Ziel ist es, das Leben und den Handel vor Ort zu verbessern sowie die Kommunikation und die Interaktion in dem Netzwerk „Behörde – Bürger – Unternehmen – Organisationen“ zu vereinfachen und zu beschleunigen. Die Herausforderung liegt allerdings darin, die physische Welt als digitales Abbild in eine Plattform zu übertragen.

Beispielsweise bauen immer mehr Städte eine Onlinepräsenz auf, sind multimedial mit Text und (Bewegt-)Bild oder sogar via Social Media aktiv und stellen vor allem Informationen und Formulare digital bereit. Einen Anwohnerparkplatz beantragen, den Wohnsitz an- und ummelden oder Briefwahlunterlagen anfordern – inzwischen können all diese Anträge vielerorts online gestellt werden. Zudem werden spezielle Portale eingerichtet, über die etwa Eltern ihr Kind für einen Kita-Platz vormerken lassen können. Anschließend wird der Antrag ausgedruckt, per Post verschickt und schließlich in der Verwaltung manuell bearbeitet. Dabei wäre es deutlich effizienter, eine Plattform zu nutzen, über die Antragsstellung und -bearbeitung digital erfolgen. Bei der Entwicklung der öffentlichen Verwaltung hin zum digitalen Servicedienstleister ist somit noch deutlich Luft nach oben.

Laut eGovernment MONITOR 2017 etwa, sind gerade einmal 50 Prozent der Befragten zufrieden mit den vorhandenen digitalen Verwaltungsangeboten. Dabei würden Online-Dienste deutlich häufiger genutzt, wenn sie gut strukturiert und einfach zu bedienen sind; wenn Anfragen über eine zentrale Anlaufstelle im Internet mit möglichst wenig zeitlichem und nervlichem Aufwand getätigt werden können. Eine Umfrage des Digitalverbands Bitkom ergab, dass sich mit 83 Prozent die Mehrheit der Bürger wünscht, Behördengänge komplett digital erledigen zu können. Auch Kommunen schätzen den Mehrwert der Digitalisierung als hoch bis sehr hoch ein. Die meisten scheitern allerdings an einer ganzheitlichen Strategie.

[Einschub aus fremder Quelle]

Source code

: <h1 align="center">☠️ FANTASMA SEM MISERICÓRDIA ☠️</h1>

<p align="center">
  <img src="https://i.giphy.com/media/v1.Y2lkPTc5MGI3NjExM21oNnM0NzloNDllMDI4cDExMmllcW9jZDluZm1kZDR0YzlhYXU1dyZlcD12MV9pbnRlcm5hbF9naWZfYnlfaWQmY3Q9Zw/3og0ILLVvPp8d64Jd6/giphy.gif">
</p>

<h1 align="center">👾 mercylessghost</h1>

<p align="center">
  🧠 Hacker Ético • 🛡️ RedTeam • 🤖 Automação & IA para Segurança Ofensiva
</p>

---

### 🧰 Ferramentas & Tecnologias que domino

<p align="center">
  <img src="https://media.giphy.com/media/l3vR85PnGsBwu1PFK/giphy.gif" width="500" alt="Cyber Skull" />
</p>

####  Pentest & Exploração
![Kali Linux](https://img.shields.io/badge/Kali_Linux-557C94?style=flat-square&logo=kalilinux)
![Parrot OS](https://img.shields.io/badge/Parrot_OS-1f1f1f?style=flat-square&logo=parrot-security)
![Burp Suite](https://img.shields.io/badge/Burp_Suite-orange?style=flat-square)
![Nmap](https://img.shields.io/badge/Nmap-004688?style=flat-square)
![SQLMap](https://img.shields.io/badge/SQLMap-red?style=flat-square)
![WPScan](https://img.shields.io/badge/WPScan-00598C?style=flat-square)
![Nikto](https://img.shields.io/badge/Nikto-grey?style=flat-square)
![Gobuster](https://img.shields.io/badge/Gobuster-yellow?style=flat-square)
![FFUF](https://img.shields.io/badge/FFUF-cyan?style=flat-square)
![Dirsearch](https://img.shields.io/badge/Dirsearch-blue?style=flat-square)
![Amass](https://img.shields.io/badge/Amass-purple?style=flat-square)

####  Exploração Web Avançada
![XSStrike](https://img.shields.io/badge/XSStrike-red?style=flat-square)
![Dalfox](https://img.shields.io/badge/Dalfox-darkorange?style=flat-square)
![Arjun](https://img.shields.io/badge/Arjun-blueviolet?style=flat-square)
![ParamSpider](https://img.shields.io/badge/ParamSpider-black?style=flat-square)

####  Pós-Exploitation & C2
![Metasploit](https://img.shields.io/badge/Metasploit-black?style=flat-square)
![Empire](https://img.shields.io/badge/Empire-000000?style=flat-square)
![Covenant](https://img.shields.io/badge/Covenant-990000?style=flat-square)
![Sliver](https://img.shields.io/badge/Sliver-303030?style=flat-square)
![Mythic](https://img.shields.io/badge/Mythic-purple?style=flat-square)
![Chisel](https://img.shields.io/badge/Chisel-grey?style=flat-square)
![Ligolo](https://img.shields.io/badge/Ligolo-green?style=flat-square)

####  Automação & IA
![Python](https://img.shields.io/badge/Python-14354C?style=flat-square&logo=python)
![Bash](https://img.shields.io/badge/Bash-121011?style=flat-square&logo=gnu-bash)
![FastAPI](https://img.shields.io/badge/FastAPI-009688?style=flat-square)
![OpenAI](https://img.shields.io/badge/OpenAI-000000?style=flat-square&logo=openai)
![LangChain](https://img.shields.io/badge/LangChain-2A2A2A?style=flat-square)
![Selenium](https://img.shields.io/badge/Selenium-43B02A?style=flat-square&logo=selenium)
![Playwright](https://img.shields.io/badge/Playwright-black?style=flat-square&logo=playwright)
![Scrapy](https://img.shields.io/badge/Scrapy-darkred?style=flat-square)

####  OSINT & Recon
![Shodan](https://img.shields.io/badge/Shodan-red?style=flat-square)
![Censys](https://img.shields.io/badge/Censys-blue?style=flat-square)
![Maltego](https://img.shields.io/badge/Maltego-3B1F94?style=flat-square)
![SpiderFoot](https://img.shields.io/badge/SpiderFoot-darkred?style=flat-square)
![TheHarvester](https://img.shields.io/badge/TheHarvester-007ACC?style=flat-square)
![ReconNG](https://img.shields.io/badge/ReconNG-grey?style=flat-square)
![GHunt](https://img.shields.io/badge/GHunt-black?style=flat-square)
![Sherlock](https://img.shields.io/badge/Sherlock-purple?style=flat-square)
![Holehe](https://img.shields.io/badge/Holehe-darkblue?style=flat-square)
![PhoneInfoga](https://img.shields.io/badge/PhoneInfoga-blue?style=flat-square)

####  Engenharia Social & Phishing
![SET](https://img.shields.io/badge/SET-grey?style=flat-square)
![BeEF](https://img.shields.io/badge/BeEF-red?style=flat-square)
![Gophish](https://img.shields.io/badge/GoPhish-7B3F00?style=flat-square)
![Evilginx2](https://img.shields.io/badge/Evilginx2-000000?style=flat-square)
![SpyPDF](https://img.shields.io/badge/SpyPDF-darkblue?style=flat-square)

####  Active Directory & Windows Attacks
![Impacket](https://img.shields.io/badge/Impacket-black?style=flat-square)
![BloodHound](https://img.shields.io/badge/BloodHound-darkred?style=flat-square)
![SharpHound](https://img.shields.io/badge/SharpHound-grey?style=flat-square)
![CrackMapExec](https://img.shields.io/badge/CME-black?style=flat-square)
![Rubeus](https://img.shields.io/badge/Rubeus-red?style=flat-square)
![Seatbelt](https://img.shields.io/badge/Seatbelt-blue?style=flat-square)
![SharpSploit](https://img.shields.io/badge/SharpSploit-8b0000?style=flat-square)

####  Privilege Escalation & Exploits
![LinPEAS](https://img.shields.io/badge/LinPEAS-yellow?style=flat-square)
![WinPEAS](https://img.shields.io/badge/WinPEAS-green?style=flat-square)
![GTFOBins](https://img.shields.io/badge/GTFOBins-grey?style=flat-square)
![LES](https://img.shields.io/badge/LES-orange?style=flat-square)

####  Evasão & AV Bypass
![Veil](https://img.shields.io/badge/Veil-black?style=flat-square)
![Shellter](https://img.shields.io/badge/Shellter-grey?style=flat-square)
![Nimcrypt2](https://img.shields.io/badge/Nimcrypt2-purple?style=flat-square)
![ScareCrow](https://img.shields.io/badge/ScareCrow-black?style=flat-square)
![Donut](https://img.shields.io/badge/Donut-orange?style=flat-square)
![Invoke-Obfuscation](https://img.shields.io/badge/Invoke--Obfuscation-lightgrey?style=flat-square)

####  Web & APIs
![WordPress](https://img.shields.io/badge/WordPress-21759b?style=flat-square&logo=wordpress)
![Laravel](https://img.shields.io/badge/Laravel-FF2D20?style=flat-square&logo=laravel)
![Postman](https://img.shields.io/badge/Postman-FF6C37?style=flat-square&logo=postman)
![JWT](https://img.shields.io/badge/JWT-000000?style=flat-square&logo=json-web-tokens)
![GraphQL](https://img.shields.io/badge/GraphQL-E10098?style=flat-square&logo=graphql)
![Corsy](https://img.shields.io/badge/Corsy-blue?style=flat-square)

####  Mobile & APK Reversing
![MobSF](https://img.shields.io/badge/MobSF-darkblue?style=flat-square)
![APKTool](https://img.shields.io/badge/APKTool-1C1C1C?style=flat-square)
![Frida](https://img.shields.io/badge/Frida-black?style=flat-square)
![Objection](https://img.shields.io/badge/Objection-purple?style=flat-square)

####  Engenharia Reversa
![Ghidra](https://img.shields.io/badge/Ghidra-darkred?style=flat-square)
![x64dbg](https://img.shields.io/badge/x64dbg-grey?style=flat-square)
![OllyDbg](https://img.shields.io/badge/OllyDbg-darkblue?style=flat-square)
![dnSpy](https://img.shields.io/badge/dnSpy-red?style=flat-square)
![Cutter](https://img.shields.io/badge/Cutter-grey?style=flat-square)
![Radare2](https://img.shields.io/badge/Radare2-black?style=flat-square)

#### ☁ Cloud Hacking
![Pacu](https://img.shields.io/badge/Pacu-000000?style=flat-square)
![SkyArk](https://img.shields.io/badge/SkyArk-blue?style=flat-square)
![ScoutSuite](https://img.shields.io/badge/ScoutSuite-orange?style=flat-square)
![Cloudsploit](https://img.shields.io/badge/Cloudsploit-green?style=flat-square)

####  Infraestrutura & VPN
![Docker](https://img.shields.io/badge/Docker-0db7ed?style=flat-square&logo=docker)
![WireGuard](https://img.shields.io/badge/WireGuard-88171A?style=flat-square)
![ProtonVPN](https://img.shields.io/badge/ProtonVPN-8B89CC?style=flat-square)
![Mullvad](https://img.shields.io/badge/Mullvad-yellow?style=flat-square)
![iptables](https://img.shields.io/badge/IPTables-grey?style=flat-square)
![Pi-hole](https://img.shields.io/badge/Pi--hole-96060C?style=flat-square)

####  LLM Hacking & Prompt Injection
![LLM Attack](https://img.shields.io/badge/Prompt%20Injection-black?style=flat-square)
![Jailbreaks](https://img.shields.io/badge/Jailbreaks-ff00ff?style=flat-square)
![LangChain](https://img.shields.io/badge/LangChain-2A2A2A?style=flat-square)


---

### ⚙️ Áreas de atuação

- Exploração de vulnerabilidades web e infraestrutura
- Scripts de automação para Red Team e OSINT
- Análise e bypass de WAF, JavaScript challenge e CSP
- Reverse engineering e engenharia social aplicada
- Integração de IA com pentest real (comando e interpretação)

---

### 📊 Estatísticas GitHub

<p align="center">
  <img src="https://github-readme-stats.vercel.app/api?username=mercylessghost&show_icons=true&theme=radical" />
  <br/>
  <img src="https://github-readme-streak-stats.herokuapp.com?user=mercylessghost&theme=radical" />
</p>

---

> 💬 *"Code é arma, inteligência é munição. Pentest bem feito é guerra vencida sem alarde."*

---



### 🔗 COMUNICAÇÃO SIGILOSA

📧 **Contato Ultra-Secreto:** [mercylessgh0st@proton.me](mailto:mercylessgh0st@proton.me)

Digitale Plattform für Information, Kommunikation und Handel

Das 2013 in Kraft getretene E-Government-Gesetz zielt klar darauf ab, dass der Umgang mit Behörden schneller, effizienter, bequemer, transparenter und kostengünstiger wird. Um dies auf Basis einer ganzheitlichen digitalen Strategie zu unterstützen, entwickelten die Softwareunternehmen CMP International AG und BCT Deutschland GmbH in strategischer Partnerschaft mit der Gesellschaft für kommunalen Einkauf mbH eine sogenannte Digital-City-Plattform. Das webbasierte Informations-, Kommunikations- und Handelsportal für Produkte und Dienstleistungen dient Städten als lokaler digitaler Marktplatz. Zugrunde liegt der Digital-City-Plattform das Konzept „Clicks & Bricks“, denn sie vernetzt die digitale Welt (Clicks) mit physisch präsenten Bürgern, Unternehmen, Organisationen und Behörden (Bricks) als Social Community.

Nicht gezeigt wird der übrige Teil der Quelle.